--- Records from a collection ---
◇ ◇ ◇

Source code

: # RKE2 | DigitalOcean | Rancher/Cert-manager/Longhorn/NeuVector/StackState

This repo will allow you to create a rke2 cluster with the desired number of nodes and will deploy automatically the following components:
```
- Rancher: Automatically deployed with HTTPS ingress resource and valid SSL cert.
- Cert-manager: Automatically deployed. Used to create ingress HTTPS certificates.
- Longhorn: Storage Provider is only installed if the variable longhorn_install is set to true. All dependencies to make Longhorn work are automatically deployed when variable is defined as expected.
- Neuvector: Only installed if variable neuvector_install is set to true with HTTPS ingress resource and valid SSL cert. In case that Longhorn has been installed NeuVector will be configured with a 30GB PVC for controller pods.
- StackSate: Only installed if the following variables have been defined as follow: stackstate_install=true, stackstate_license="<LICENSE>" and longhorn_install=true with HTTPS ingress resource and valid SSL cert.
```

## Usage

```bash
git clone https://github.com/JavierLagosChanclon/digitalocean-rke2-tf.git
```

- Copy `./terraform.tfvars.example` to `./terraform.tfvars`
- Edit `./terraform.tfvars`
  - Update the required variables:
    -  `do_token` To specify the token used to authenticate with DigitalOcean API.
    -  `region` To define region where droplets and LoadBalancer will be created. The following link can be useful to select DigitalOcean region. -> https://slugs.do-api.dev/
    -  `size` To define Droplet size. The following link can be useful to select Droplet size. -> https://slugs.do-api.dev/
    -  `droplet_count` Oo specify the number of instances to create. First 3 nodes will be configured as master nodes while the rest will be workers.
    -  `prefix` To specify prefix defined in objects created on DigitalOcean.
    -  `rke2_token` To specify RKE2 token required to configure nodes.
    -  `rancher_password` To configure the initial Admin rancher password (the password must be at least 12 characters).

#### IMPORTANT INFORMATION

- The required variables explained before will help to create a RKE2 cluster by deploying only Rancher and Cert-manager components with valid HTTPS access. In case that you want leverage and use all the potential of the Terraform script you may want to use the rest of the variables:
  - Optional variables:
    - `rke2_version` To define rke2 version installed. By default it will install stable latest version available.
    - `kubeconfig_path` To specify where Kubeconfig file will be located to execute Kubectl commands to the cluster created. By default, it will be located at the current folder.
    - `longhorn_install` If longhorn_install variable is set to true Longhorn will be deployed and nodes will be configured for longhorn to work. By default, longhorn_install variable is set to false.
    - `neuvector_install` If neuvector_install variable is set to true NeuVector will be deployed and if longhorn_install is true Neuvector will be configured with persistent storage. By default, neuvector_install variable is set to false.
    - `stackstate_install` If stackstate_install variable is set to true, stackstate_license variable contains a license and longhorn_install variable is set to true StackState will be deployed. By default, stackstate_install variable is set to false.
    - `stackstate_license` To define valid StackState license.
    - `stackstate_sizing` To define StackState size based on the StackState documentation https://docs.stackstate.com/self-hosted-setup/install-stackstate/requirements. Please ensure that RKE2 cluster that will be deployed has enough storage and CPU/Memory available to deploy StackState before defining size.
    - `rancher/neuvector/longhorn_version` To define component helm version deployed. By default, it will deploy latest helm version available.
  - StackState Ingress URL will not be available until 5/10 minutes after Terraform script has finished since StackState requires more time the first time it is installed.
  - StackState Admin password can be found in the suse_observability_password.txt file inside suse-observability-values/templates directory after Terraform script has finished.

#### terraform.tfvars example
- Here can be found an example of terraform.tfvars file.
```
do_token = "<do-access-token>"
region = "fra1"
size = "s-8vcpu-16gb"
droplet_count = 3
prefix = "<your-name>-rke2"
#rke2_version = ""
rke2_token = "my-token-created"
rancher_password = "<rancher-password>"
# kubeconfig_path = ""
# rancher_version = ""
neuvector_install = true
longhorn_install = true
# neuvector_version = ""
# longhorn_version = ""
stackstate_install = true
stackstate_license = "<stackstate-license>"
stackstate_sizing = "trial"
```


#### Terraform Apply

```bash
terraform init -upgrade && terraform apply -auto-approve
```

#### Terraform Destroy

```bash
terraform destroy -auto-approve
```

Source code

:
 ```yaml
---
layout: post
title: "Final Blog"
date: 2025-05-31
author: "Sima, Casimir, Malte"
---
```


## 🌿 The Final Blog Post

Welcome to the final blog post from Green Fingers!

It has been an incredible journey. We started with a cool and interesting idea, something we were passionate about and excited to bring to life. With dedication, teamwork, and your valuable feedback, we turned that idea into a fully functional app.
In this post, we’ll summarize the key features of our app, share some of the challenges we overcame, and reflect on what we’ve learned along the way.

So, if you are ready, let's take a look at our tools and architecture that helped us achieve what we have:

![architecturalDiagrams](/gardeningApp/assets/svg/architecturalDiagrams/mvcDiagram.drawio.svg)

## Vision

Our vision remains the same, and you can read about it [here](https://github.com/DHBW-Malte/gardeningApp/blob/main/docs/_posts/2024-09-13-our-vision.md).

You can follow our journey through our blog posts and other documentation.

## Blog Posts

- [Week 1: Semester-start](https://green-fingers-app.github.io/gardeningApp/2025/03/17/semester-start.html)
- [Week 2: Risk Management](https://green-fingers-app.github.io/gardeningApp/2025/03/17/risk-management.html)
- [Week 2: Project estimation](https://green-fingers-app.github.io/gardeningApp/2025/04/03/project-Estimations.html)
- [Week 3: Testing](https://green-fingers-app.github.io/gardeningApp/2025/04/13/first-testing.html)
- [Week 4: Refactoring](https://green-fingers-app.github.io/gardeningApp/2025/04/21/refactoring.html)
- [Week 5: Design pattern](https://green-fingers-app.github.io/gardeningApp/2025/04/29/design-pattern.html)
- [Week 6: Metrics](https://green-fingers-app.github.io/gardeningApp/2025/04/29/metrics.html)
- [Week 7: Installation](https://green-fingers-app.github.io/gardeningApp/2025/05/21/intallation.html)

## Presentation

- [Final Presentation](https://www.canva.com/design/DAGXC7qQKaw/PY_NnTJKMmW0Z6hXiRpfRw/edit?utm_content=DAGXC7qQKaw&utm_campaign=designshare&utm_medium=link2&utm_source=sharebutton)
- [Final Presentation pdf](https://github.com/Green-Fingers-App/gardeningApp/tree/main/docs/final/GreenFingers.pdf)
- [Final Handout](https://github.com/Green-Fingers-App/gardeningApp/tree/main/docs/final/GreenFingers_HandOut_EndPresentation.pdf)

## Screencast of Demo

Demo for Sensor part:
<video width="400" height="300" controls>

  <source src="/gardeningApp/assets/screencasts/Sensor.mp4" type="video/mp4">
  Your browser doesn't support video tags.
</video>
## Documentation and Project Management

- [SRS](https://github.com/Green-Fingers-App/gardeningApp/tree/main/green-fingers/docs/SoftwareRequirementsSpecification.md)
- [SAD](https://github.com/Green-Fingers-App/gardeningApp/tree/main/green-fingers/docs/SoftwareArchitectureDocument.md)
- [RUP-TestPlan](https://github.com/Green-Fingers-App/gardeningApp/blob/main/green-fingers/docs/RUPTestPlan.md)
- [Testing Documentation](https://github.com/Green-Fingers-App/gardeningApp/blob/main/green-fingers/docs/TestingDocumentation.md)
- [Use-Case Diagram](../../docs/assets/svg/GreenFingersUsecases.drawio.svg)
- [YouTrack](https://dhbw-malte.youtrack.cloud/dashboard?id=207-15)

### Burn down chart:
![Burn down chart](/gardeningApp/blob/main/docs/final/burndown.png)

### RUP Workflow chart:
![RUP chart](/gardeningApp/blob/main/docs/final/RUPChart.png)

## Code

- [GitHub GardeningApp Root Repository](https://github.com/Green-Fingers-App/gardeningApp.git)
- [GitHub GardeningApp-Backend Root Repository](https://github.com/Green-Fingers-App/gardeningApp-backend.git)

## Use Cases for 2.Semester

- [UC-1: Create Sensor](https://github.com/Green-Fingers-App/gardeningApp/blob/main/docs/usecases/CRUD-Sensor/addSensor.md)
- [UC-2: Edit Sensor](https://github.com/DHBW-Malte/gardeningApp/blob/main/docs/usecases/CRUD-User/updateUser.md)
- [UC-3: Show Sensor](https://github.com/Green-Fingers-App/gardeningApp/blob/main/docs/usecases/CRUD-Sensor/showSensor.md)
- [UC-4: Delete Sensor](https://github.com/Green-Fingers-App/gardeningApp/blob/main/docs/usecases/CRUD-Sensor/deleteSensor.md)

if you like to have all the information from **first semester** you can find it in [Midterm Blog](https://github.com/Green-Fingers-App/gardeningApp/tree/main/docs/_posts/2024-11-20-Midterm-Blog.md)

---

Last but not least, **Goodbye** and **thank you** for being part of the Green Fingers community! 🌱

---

◇ ◇ ◇

--- Work request ---
Given the records above, restate word for word only the lines starting at the one with "It has been" and ending at the one with "- [Week 2: Project".

--- Answer to the problem ---
It has been an incredible journey. We started with a cool and interesting idea, something we were passionate about and excited to bring to life. With dedication, teamwork, and your valuable feedback, we turned that idea into a fully functional app.
In this post, we’ll summarize the key features of our app, share some of the challenges we overcame, and reflect on what we’ve learned along the way.

So, if you are ready, let's take a look at our tools and architecture that helped us achieve what we have:

![architecturalDiagrams](/gardeningApp/assets/svg/architecturalDiagrams/mvcDiagram.drawio.svg)

## Vision

Our vision remains the same, and you can read about it [here](https://github.com/DHBW-Malte/gardeningApp/blob/main/docs/_posts/2024-09-13-our-vision.md).

You can follow our journey through our blog posts and other documentation.

## Blog Posts

- [Week 1: Semester-start](https://green-fingers-app.github.io/gardeningApp/2025/03/17/semester-start.html)
- [Week 2: Risk Management](https://green-fingers-app.github.io/gardeningApp/2025/03/17/risk-management.html)
- [Week 2: Project estimation](https://green-fingers-app.github.io/gardeningApp/2025/04/03/project-Estimations.html)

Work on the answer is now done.